- _EXERCISE GOAL_
Among these records, which lines include "nfun"? Copy them out.

(Saved data entries)
== Segment start ==

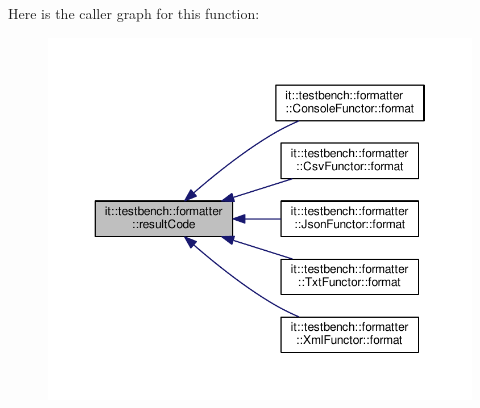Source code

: Here is the caller graph for this function\-:
\nopagebreak
\begin{figure}[H]
\begin{center}
\leavevmode
\includegraphics[width=350pt]{dc/d8b/namespaceit_1_1testbench_1_1formatter_a7af7944336ec0342246cc31437350332_icgraph}
\end{center}
\end{figure}




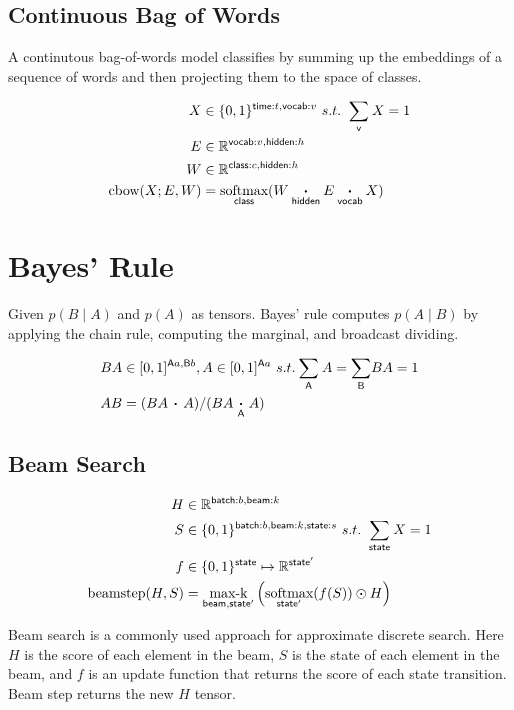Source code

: \documentclass{article}
\newcommand{\reals}[0]{\mathbb{R}}
\newcommand{\nsum}[1]{\mathbin{\mathop{\sum}\displaylimits_{\name{#1}}}}
\newcommand{\nfun}[2]{\underset{\name{#1}}{#2}}
\newcommand{\name}[1]{\mathsf{#1}}
\newcommand{\ndot}[1]{\mathbin{\mathop{\thinspace\boldsymbol\cdot\thinspace}\displaylimits_{\name{#1}}}}
\begin{document}
\subsection*{Continuous Bag of Words}

A continutous bag-of-words model classifies by summing up the embeddings of a sequence of words and then projecting them to the space of classes. 

\begin{align*} 
X &\in \{0, 1\}^{{\name{time}:t, \name{vocab}:v}}\ s.t. \ \nsum{v} X = 1\\
E &\in \reals^{{\name{vocab}:v, \name{hidden}:h}}\\
W &\in \reals^{{\name{class}:c, \name{hidden}:h}}\\
\text{cbow}(X; E, W) &= \nfun{class}{\text{softmax}} (W \ndot{hidden} E \ndot{vocab} X)
\end{align*}

\section*{Bayes' Rule}

Given $p(B \mid A)$ and $p(A)$ as tensors. Bayes' rule computes $p(A \mid B)$ by applying the chain rule, computing the marginal, and broadcast dividing. 

\begin{align*} 
BA &\in [0, 1]^{\name{A}{a}, \name{B}{b}}, 
A \in [0, 1]^{\name{A}{a}} \ s.t. \nsum{A} A =  \nsum{B} BA =  1 \\
AB &= (BA \ndot{} A)  / (BA \ndot{A} A)
\end{align*}


\subsection*{Beam Search}


\begin{align*} 
H &\in \reals^{{ \name{batch}:b, \name{beam}:k}} \\
S &\in \{0, 1\}^{{ \name{batch}:b, \name{beam}:k, \name{state}:s}} \ s.t. \ \nsum{state} X = 1\\
f &\in \{0, 1\}^{{\name{state}}} \mapsto \reals^{{\name{state'}}} \\ 
\text{beamstep}(H, S) &=  \nfun{beam, state'}{\text{max-k}} \left( \nfun{state'}{\text{softmax}}(f(S)) \odot H  \right)
\end{align*} 

Beam search is a commonly used approach for approximate discrete search. Here $H$ is the score of each element in the beam, $S$ is the state of each element in the beam, and $f$ is an update function that returns the score of each state transition. 
Beam step returns the new $H$ tensor. 
\end{document}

== Segment end ==

- _PROBLEM SOLUTION_
\newcommand{\nfun}[2]{\underset{\name{#1}}{#2}}
\text{cbow}(X; E, W) &= \nfun{class}{\text{softmax}} (W \ndot{hidden} E \ndot{vocab} X)
\text{beamstep}(H, S) &=  \nfun{beam, state'}{\text{max-k}} \left( \nfun{state'}{\text{softmax}}(f(S)) \odot H  \right)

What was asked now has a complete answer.